为什么在Mapper类中未使用LongWritable(密钥)? [英] Why LongWritable (key) has not been used in Mapper class?
问题描述
映射器:
Mapper类是泛型类型,具有四个形式类型参数,用于指定映射函数的输入键,输入值,输出键和输出值类型
The Mapper class is a generic type, with four formal type parameters that specify the input key, input value, output key, and output value types of the map function
public class MaxTemperatureMapper
extends Mapper<LongWritable, Text, Text, IntWritable> {
private static final int MISSING = 9999;
@Override
public void map(LongWritable key, Text value, Context context)
throws IOException, InterruptedException {
String line = value.toString();
String year = line.substring(15, 19);
int airTemperature;
if (line.charAt(87) == '+') { // parseInt doesn't like leading plus signs
airTemperature = Integer.parseInt(line.substring(88, 92));
} else {
airTemperature = Integer.parseInt(line.substring(87, 92));
}
String quality = line.substring(92, 93);
if (airTemperature != MISSING && quality.matches("[01459]")) {
context.write(new Text(year), new IntWritable(airTemperature));
}
}
减速器:
四个正式类型参数用于指定输入和输出类型,这 减少功能的时间. reduce函数的输入类型必须与map函数的输出类型相匹配:Text和IntWritable
Four formal type parameters are used to specify the input and output types, this time for the reduce function. The input types of the reduce function must match the output types of the map function: Text and IntWritable
public class MaxTemperatureReducer
extends Reducer<Text, IntWritable, Text, IntWritable> {
@Override
public void reduce(Text key, Iterable<IntWritable> values, Context context)

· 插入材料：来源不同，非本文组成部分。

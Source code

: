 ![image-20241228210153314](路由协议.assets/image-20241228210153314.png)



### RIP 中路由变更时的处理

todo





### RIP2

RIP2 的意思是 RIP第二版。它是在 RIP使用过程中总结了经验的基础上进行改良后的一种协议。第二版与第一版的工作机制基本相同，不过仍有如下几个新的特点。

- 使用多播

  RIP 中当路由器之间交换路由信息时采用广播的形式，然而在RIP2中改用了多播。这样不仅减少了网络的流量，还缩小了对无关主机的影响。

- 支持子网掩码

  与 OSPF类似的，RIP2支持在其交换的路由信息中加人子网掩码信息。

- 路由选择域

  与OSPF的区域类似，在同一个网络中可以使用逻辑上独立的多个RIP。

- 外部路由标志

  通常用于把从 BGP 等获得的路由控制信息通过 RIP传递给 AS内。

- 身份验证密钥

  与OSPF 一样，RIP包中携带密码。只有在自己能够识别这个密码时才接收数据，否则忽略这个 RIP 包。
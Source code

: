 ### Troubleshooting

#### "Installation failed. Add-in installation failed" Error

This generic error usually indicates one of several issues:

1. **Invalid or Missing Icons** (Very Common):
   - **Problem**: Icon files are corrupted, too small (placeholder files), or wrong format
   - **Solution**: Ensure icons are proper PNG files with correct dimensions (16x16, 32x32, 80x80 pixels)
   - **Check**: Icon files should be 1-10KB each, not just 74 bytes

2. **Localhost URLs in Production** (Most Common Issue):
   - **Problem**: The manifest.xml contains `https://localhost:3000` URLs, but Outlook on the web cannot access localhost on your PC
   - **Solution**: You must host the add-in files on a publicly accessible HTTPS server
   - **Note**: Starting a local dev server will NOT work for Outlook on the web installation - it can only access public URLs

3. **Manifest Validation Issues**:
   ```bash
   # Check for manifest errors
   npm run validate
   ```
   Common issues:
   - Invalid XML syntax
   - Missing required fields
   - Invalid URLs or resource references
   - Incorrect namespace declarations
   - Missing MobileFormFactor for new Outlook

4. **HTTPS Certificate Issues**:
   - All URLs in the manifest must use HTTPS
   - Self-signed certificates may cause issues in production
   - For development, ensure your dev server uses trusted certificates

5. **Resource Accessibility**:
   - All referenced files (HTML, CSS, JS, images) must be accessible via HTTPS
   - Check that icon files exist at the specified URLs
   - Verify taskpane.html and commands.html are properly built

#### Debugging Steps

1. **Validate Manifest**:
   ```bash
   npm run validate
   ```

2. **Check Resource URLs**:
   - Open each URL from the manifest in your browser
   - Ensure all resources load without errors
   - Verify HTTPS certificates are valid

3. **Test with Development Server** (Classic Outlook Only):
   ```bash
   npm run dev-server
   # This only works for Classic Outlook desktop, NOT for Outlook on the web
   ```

throws IOException, InterruptedException {
int maxValue = Integer.MIN_VALUE;
for (IntWritable value : values) {
maxValue = Math.max(maxValue, value.get());
}
context.write(key, new IntWritable(maxValue));
}
}
但是在此示例中,从未使用过密钥.
But in this example, key was never used.
映射器中的密钥有什么用,而根本没有使用过?
What is the use of key in Mapper, which has not been used at all?
为什么密钥是可写的?
推荐答案
The input format in this example used is TextInputFormat which produces the key/value pair as LongWritable/Text
.
此处的键LongWritable
表示从给定输入文件的Input Split
中读取的当前行的偏移位置. Text
代表实际的当前行本身.
Here the key LongWritable
represents the offset location of the current line being read from the Input Split
of the given input file. Where the Text
represents the actual current line itself.
我们不能说LongWritable
键为文件中的每一行指定的行偏移值都没有用.这取决于用例,根据您的情况,此输入键并不重要.
We cannot say this line offset value given by the LongWritable
key for every line in the file is not useful. It depends upon the usecases, as per your case this input key is not significant.
我们有除TextInputFormat
以外的众多InputFormat
类型,它们以不同的方式解析输入文件中的行并产生其相关的键/值对.
Where as we have numerous types of InputFormat
types other than TextInputFormat
which parses the lines from the input file in different ways and produces its relevant key/value pairs.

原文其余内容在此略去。